Mr. O’Connell told his podcast audience that he also had a confession to make about his romance with the rifle he now calls his spouse.

“We was definitely living in sin, I have to admit,” Clem said, “and I simply lost count of all the times I fucked that gun. So that was also part of my thinking. I just couldn’t stomach the thought of fooling around like that and accidentally getting my AR-15 pregnant out of wedlock!”

Things were going fine for the newlyweds until their honeymoon in a Bass Pro Shop just a few miles outside Clem’s hometown. O’Connell says he and his AR-15 were walking up and down the aisles when the “mood for romance kicked in.”

“My Viagra also had kicked in,” Clem said, “so that just added boner fuel the erection fire building in my loin-ular regions.”

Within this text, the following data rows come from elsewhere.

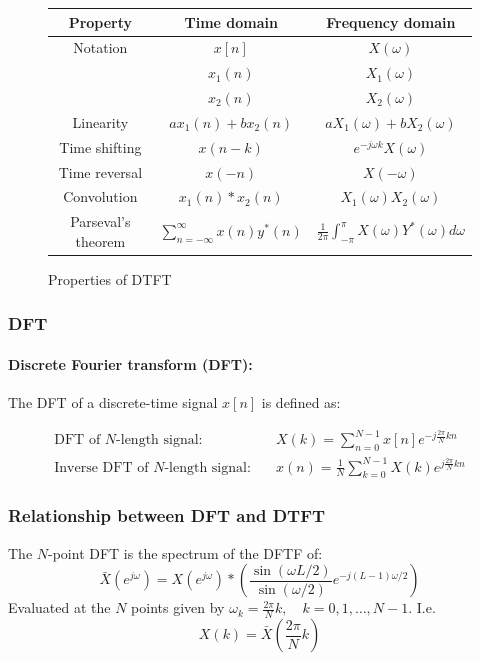 \documentclass{article}
\begin{document}
\begin{figure}[h!]
    \centering
    \begin{tabular}{|c c c|}
        \hline
        Property & Time domain & Frequency domain \\
        \hline
        Notation & $x[n]$ & $X(\omega)$ \\
        & $x_1(n)$ & $X_1(\omega)$ \\
        & $x_2(n)$ & $X_2(\omega)$ \\
        Linearity & $ax_1(n) + bx_2(n)$ & $aX_1(\omega) + bX_2(\omega)$ \\
        Time shifting & $x(n-k)$ & $e^{-j\omega k}X(\omega)$ \\
        Time reversal & $x(-n)$ & $X(-\omega)$ \\
        Convolution & $x_1(n) \ast x_2(n)$ & $X_1(\omega)X_2(\omega)$ \\
        Parseval's theorem & $\sum_{n=-\infty}^{\infty}x(n)y^*(n)$ & $\frac{1}{2\pi}\int_{-\pi}^{\pi}X(\omega)Y^*(\omega)d\omega$ \\
        \hline
    \end{tabular}
    \caption{Properties of DTFT}
    \label{table:DTFT_properties}
\end{figure}

\subsubsection{DFT}
\paragraph{Discrete Fourier transform (DFT):} The DFT of a discrete-time signal $x[n]$ is defined as:

\begin{align}
    \text{DFT of } N\text{-length signal:} \quad & X(k) = \sum_{n=0}^{N-1} x[n]e^{-j\frac{2\pi}{N}kn} \\
    \text{Inverse DFT of } N\text{-length signal:}  \quad & x(n) = \frac{1}{N}\sum_{k=0}^{N-1} X(k)e^{j\frac{2\pi}{N}kn}
\end{align}

\subsubsection{Relationship between DFT and DTFT}

The $N$-point DFT is the spectrum of the DFTF of:
\begin{equation}
    \bar{X}(e^{j\omega}) =X(e^{j\omega}) \ast \left( \frac{\sin (\omega L / 2)}{\sin (\omega/2)}e^{-j(L-1)\omega/2} \right) 
\end{equation}
Evaluated at the $N$ points given by $\omega_k = \frac{2\pi}{N}k, \quad k=0,1,\ldots,N-1$. I.e. 
\begin{equation}
    X(k) = \bar{X}\left( \frac{2\pi}{N}k \right)
\end{equation}
\end{document}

Clem and his AR-15 ducked away into the men’s bathroom. O’Connell quickly found an unoccupied stall and went in. One thing he noticed right away was that nearly all the toilet stalls were already taken and that it sounded like a bunch of men were “taking the gnarliest, grunting shits of their lives.”

“Just tons of gasping and moaning and swearing and grunting,” Clem said, “It sounded like everyone was taking the gnarliest, grunting shits of their lives. Then again, I’ve never heard someone shout ‘I’m cumming so fucking hard right now, baby!’ while they shit, unless it’s a German porn I happen to be watching. But anyway, what was I saying?”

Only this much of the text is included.